StrategicRISK’s Asia team attended today’s Vietnam leg of the corporate governance roadshow organised by AIG, in partnership with KPMG, Norton Rose Fulbright and PARIMA. Seminars are also being held in Singapore, Malaysia, Indonesia and the Philippines, Vietnam and Mainland China before wrapping up in Hong Kong on 26 June.
The seminars highlight that the importance of good corporate governance cannot be underestimated and in the light of increasing regulatory activity, should be high up on the agenda of companies, shareholders and governments alike.
Enhancing corporate governance brings increased protection for shareholders, additional security to employees and directors, competitive advantage for companies in the war for talent and governments as they seek to create an attractive environment to entice investment.
Correspondingly, the risks and costs that result from inadequate attention to good corporate governance can be significant, from a financial and reputational perspective.
Commenting on the seminar series, AIG’s Jason Kelly noted that the aim of the events was to raise awareness of corporate governance among risk managers, and provide practical and valuable advice on how to get organisations ready should a regulator come knocking.
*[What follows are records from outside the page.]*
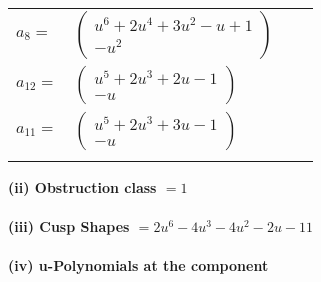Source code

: \documentclass[1p]{elsarticle_modified}
\theoremstyle{definition}
\begin{document}
\begin{tabular}{m{7pt} m{180pt} m{7pt} m{180pt} }
\flushright $a_{8}=$&$\begin{pmatrix}u^6+2 u^4+3 u^2- u+1\\- u^2\end{pmatrix}$ \\
\flushright $a_{12}=$&$\begin{pmatrix}u^5+2 u^3+2 u-1\\- u\end{pmatrix}$ \\
\flushright $a_{11}=$&$\begin{pmatrix}u^5+2 u^3+3 u-1\\- u\end{pmatrix}$\\&\end{tabular}
\flushleft \textbf{(ii) Obstruction class $= 1$}\\~\\
\flushleft \textbf{(iii) Cusp Shapes $= 2 u^6-4 u^3-4 u^2-2 u-11$}\\~\\
\newpage\renewcommand{\arraystretch}{1}
\flushleft \textbf{(iv) u-Polynomials at the component}\newline \\
\end{document}
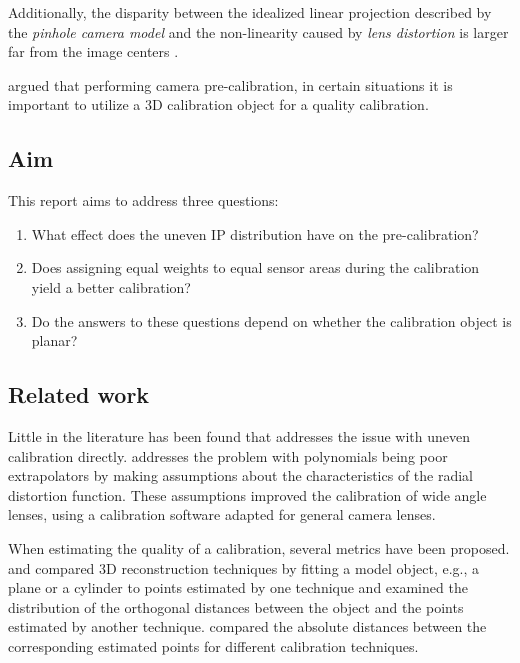     Additionally, the disparity between the idealized linear projection 
    described by the \textit{pinhole camera model} and the 
    non-linearity caused by \textit{lens distortion}
    is larger far from the image centers \citep{Brown1971:Close-range}.

    \citet{fraser_close_range} argued that performing camera pre-calibration,
    in certain situations it is important to utilize a 3D calibration object
    for a quality calibration.

\subsection{Aim}
    \label{sec:aim}

    This report aims to address three questions:

    \begin{enumerate}
        \item What effect does the uneven IP distribution have on
            the pre-calibration?
        \item Does assigning equal weights to equal sensor areas
            during the calibration yield a better calibration?
        \item Do the answers to these questions depend on whether
            the calibration object is planar?
    \end{enumerate}

\subsection{Related work}
    \label{sec:related_work}

    Little in the literature has been found that addresses the issue
    with uneven calibration directly.
    \citet{jung_lee_yoon_inverse_mapping} addresses the problem with
    polynomials being poor extrapolators by making assumptions 
    about the characteristics of the radial distortion function.
    These assumptions improved the calibration of wide angle lenses,
    using a calibration software adapted for general camera lenses.

    When estimating the quality of a calibration,
    several metrics have been proposed.
    \citet{Rabbani2007:Integrated} and 
    \citet{Grussenmeyer2008:Comparison}
    compared 3D reconstruction techniques by fitting a model object,
    e.g., a plane or a cylinder to points estimated by one technique and
    examined the distribution of the orthogonal distances between the object and 
    the points estimated by another technique.
    \citet{Boehler2003:Investigating} compared the absolute distances between 
    the corresponding estimated points for different calibration techniques.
“We believe that having a good D&O policy is one important step towards good corporate governance,” he said.
General manager of AIG Vietnam Susan Loftus added that regulatory investigations had moved to the forefront of exposures that board members faced in Vietnam.
“The right preparation in this increasingly stronger regulatory environment is essential to running a successful and profitable organisation,” she said.